EXERCISE PROMPT: Using the listing below, show all lines that hold the word "frag".

ENTRIES PROVIDED below:

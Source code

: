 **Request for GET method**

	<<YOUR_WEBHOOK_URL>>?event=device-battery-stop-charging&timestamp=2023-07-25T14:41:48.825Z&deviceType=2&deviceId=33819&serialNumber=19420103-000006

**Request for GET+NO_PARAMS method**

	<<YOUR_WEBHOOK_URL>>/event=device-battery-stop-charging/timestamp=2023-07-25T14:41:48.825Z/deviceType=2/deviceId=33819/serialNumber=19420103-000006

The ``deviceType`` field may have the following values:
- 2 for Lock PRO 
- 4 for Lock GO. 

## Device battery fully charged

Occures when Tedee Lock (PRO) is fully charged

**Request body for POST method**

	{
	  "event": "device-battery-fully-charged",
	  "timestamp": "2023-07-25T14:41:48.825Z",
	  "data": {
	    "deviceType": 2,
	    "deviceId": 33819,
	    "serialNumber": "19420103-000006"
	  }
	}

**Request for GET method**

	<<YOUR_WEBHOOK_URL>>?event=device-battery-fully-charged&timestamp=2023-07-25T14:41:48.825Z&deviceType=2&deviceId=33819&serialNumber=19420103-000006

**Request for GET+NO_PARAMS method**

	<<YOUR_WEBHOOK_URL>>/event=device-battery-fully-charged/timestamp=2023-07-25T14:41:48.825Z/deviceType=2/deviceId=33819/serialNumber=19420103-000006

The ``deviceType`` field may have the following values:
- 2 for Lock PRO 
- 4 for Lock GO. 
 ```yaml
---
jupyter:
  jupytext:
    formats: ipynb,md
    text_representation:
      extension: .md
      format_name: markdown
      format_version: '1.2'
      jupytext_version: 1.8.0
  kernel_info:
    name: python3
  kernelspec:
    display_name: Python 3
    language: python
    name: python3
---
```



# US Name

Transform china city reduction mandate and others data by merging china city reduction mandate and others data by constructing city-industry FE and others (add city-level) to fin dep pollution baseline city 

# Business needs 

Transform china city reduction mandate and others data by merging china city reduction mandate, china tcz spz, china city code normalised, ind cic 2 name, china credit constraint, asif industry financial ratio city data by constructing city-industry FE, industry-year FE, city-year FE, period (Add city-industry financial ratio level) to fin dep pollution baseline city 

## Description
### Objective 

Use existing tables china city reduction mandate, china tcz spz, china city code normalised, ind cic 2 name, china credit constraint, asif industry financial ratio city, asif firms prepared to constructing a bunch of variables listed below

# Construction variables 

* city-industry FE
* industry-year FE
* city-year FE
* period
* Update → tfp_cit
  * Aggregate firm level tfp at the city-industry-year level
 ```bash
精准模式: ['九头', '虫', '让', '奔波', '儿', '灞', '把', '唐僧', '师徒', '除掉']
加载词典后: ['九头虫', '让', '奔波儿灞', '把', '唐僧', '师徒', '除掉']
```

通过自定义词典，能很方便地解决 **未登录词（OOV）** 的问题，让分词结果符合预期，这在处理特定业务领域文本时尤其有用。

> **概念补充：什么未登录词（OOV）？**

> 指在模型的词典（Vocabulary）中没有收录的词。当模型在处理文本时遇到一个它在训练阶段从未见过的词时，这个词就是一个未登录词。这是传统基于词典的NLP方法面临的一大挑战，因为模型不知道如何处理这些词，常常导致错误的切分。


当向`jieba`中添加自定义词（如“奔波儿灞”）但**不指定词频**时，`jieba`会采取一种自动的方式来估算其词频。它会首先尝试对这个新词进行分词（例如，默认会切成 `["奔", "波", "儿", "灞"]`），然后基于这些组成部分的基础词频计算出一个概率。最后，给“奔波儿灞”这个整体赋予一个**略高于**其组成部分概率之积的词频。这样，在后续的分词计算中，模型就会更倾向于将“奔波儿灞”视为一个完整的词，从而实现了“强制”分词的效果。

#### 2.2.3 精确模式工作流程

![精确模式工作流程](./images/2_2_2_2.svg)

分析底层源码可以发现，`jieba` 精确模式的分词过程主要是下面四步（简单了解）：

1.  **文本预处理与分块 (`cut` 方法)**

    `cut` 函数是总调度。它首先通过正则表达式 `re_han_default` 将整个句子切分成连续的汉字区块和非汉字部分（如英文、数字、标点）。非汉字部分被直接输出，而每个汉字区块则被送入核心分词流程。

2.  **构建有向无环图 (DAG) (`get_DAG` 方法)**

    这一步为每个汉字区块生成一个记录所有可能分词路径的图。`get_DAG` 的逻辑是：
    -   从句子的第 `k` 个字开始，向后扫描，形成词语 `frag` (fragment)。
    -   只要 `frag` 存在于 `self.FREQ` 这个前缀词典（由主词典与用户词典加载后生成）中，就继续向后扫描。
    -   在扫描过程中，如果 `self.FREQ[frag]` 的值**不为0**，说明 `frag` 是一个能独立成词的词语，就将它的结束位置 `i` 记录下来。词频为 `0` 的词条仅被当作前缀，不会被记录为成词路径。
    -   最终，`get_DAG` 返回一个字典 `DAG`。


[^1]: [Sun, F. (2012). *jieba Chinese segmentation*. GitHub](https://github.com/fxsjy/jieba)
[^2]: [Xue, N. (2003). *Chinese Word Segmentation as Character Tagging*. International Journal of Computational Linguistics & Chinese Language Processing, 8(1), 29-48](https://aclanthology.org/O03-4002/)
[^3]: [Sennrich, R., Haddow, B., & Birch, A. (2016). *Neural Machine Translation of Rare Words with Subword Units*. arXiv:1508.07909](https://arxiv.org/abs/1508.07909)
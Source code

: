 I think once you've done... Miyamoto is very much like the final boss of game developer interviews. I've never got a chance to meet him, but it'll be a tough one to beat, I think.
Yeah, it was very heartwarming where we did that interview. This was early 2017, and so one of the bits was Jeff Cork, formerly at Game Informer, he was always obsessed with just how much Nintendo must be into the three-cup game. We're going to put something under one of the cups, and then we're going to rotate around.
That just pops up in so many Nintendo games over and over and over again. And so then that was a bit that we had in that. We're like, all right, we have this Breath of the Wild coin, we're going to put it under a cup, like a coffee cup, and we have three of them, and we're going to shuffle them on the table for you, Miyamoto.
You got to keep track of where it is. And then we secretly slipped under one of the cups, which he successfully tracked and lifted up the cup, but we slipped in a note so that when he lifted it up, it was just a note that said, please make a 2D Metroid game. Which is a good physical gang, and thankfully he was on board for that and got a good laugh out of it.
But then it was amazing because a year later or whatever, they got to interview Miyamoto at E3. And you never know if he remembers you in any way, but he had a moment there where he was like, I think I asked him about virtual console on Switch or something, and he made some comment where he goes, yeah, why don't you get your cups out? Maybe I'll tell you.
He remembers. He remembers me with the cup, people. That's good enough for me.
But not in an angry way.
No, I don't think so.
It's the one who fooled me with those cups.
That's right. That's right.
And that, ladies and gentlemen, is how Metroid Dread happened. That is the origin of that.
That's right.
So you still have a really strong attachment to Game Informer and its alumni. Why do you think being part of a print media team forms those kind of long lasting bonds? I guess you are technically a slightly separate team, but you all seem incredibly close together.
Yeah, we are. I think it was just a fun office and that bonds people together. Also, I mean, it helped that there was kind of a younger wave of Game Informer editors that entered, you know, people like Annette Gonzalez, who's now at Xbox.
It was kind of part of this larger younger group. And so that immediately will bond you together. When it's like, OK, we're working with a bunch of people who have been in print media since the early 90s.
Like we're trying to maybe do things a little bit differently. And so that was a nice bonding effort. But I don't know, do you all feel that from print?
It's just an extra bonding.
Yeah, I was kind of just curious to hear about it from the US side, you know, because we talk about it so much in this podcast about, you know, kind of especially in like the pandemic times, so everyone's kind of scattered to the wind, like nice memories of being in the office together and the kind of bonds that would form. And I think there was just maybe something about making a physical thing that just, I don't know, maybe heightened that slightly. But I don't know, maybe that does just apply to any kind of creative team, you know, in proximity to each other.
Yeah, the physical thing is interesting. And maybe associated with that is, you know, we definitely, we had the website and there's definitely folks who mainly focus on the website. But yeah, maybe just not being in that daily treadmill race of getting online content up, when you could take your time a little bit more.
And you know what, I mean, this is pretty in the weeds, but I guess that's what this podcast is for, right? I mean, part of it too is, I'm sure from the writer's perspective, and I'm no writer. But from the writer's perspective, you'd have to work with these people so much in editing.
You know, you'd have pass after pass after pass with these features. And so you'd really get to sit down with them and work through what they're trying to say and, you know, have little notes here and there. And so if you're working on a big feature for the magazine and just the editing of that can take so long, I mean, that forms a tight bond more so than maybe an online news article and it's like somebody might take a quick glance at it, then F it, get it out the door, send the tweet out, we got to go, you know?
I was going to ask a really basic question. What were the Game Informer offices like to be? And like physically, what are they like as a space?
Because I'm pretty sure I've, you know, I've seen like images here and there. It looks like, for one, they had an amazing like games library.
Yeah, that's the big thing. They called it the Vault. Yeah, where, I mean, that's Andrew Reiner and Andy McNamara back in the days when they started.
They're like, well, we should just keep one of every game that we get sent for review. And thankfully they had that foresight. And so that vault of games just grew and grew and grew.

End of ENTRIES PROVIDED.

RESULT:
    -   从句子的第 `k` 个字开始，向后扫描，形成词语 `frag` (fragment)。
    -   只要 `frag` 存在于 `self.FREQ` 这个前缀词典（由主词典与用户词典加载后生成）中，就继续向后扫描。
    -   在扫描过程中，如果 `self.FREQ[frag]` 的值**不为0**，说明 `frag` 是一个能独立成词的词语，就将它的结束位置 `i` 记录下来。词频为 `0` 的词条仅被当作前缀，不会被记录为成词路径。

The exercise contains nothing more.